§ TASK DETAILS
Without changing anything, copy out each entry.

§ PROVIDED RECORDS
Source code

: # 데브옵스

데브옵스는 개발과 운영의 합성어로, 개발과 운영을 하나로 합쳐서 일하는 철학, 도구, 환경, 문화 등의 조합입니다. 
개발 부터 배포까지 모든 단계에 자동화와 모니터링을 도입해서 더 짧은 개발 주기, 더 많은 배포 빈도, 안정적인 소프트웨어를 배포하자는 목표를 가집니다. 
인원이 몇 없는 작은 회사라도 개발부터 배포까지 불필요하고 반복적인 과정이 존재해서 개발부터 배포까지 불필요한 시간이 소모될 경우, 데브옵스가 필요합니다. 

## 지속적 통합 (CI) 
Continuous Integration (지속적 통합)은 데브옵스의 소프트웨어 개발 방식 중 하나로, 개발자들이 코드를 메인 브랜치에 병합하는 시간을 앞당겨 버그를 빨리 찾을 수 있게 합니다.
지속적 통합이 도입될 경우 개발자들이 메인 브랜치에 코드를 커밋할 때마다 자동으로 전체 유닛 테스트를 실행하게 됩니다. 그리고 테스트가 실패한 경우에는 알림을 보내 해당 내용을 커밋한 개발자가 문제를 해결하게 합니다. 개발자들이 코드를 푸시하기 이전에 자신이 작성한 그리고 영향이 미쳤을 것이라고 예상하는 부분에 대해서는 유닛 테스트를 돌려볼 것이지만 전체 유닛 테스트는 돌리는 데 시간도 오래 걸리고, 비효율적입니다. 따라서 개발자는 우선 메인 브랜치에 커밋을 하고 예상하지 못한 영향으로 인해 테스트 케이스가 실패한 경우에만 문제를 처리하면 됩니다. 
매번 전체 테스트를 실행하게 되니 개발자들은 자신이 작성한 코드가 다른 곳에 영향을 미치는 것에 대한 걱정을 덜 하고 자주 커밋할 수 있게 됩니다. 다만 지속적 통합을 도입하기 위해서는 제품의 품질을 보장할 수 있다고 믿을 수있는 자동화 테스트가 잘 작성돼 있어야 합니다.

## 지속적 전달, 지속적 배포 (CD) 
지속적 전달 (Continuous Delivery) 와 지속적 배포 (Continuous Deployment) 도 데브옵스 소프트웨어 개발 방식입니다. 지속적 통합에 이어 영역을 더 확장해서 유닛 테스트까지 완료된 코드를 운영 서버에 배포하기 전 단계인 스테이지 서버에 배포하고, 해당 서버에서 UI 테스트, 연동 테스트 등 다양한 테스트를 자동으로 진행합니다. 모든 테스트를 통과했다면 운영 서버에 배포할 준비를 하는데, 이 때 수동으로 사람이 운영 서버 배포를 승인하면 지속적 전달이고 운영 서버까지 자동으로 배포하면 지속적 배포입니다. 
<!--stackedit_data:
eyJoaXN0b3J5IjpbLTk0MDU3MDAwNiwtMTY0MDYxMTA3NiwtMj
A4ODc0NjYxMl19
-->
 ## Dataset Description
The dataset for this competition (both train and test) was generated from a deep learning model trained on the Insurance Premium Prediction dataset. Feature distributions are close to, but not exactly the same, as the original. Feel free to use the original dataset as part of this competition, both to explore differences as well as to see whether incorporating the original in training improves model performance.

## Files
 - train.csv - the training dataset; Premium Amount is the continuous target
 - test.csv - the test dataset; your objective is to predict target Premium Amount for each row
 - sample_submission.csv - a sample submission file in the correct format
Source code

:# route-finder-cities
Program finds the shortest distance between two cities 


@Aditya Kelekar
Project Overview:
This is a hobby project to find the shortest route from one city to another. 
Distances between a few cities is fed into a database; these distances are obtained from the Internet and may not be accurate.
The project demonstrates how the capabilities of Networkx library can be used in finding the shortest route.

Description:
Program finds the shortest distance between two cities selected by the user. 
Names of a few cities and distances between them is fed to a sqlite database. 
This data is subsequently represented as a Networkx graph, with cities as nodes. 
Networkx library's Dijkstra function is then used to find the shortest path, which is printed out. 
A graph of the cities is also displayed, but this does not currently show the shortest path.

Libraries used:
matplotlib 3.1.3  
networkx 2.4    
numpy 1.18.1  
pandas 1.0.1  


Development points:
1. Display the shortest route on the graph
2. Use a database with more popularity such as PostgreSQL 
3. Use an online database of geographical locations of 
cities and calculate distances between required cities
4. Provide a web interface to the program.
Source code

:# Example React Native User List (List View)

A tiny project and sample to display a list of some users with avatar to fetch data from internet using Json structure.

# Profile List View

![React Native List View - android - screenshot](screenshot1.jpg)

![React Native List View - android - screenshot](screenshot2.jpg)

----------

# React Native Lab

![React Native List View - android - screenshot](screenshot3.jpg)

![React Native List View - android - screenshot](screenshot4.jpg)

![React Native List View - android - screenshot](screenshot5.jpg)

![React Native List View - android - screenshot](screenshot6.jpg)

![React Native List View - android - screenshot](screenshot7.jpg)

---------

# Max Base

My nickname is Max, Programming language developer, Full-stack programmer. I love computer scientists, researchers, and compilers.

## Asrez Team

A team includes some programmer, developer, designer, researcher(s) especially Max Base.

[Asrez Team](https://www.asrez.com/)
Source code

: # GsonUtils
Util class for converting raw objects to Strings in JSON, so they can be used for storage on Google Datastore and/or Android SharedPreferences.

§ REPLY TO THE TASK
Source code

: # 데브옵스

데브옵스는 개발과 운영의 합성어로, 개발과 운영을 하나로 합쳐서 일하는 철학, 도구, 환경, 문화 등의 조합입니다. 
개발 부터 배포까지 모든 단계에 자동화와 모니터링을 도입해서 더 짧은 개발 주기, 더 많은 배포 빈도, 안정적인 소프트웨어를 배포하자는 목표를 가집니다. 
인원이 몇 없는 작은 회사라도 개발부터 배포까지 불필요하고 반복적인 과정이 존재해서 개발부터 배포까지 불필요한 시간이 소모될 경우, 데브옵스가 필요합니다. 

## 지속적 통합 (CI) 
Continuous Integration (지속적 통합)은 데브옵스의 소프트웨어 개발 방식 중 하나로, 개발자들이 코드를 메인 브랜치에 병합하는 시간을 앞당겨 버그를 빨리 찾을 수 있게 합니다.
지속적 통합이 도입될 경우 개발자들이 메인 브랜치에 코드를 커밋할 때마다 자동으로 전체 유닛 테스트를 실행하게 됩니다. 그리고 테스트가 실패한 경우에는 알림을 보내 해당 내용을 커밋한 개발자가 문제를 해결하게 합니다. 개발자들이 코드를 푸시하기 이전에 자신이 작성한 그리고 영향이 미쳤을 것이라고 예상하는 부분에 대해서는 유닛 테스트를 돌려볼 것이지만 전체 유닛 테스트는 돌리는 데 시간도 오래 걸리고, 비효율적입니다. 따라서 개발자는 우선 메인 브랜치에 커밋을 하고 예상하지 못한 영향으로 인해 테스트 케이스가 실패한 경우에만 문제를 처리하면 됩니다. 
매번 전체 테스트를 실행하게 되니 개발자들은 자신이 작성한 코드가 다른 곳에 영향을 미치는 것에 대한 걱정을 덜 하고 자주 커밋할 수 있게 됩니다. 다만 지속적 통합을 도입하기 위해서는 제품의 품질을 보장할 수 있다고 믿을 수있는 자동화 테스트가 잘 작성돼 있어야 합니다.

## 지속적 전달, 지속적 배포 (CD) 
지속적 전달 (Continuous Delivery) 와 지속적 배포 (Continuous Deployment) 도 데브옵스 소프트웨어 개발 방식입니다. 지속적 통합에 이어 영역을 더 확장해서 유닛 테스트까지 완료된 코드를 운영 서버에 배포하기 전 단계인 스테이지 서버에 배포하고, 해당 서버에서 UI 테스트, 연동 테스트 등 다양한 테스트를 자동으로 진행합니다. 모든 테스트를 통과했다면 운영 서버에 배포할 준비를 하는데, 이 때 수동으로 사람이 운영 서버 배포를 승인하면 지속적 전달이고 운영 서버까지 자동으로 배포하면 지속적 배포입니다. 
<!--stackedit_data:
eyJoaXN0b3J5IjpbLTk0MDU3MDAwNiwtMTY0MDYxMTA3NiwtMj
A4ODc0NjYxMl19
-->
 ## Dataset Description
The dataset for this competition (both train and test) was generated from a deep learning model trained on the Insurance Premium Prediction dataset. Feature distributions are close to, but not exactly the same, as the original. Feel free to use the original dataset as part of this competition, both to explore differences as well as to see whether incorporating the original in training improves model performance.

## Files
 - train.csv - the training dataset; Premium Amount is the continuous target
 - test.csv - the test dataset; your objective is to predict target Premium Amount for each row
 - sample_submission.csv - a sample submission file in the correct format
Source code

:# route-finder-cities
Program finds the shortest distance between two cities 


@Aditya Kelekar
Project Overview:
This is a hobby project to find the shortest route from one city to another. 
Distances between a few cities is fed into a database; these distances are obtained from the Internet and may not be accurate.
The project demonstrates how the capabilities of Networkx library can be used in finding the shortest route.

Description:
Program finds the shortest distance between two cities selected by the user. 
Names of a few cities and distances between them is fed to a sqlite database. 
This data is subsequently represented as a Networkx graph, with cities as nodes. 
Networkx library's Dijkstra function is then used to find the shortest path, which is printed out. 
A graph of the cities is also displayed, but this does not currently show the shortest path.

Libraries used:
matplotlib 3.1.3  
networkx 2.4    
numpy 1.18.1  
pandas 1.0.1  


Development points:
1. Display the shortest route on the graph
2. Use a database with more popularity such as PostgreSQL 
3. Use an online database of geographical locations of 
cities and calculate distances between required cities
4. Provide a web interface to the program.
Source code

:# Example React Native User List (List View)

A tiny project and sample to display a list of some users with avatar to fetch data from internet using Json structure.

# Profile List View

![React Native List View - android - screenshot](screenshot1.jpg)

![React Native List View - android - screenshot](screenshot2.jpg)

----------

# React Native Lab

![React Native List View - android - screenshot](screenshot3.jpg)

![React Native List View - android - screenshot](screenshot4.jpg)

![React Native List View - android - screenshot](screenshot5.jpg)

![React Native List View - android - screenshot](screenshot6.jpg)

![React Native List View - android - screenshot](screenshot7.jpg)

---------

# Max Base

My nickname is Max, Programming language developer, Full-stack programmer. I love computer scientists, researchers, and compilers.

## Asrez Team

A team includes some programmer, developer, designer, researcher(s) especially Max Base.

[Asrez Team](https://www.asrez.com/)
Source code

: # GsonUtils
Util class for converting raw objects to Strings in JSON, so they can be used for storage on Google Datastore and/or Android SharedPreferences.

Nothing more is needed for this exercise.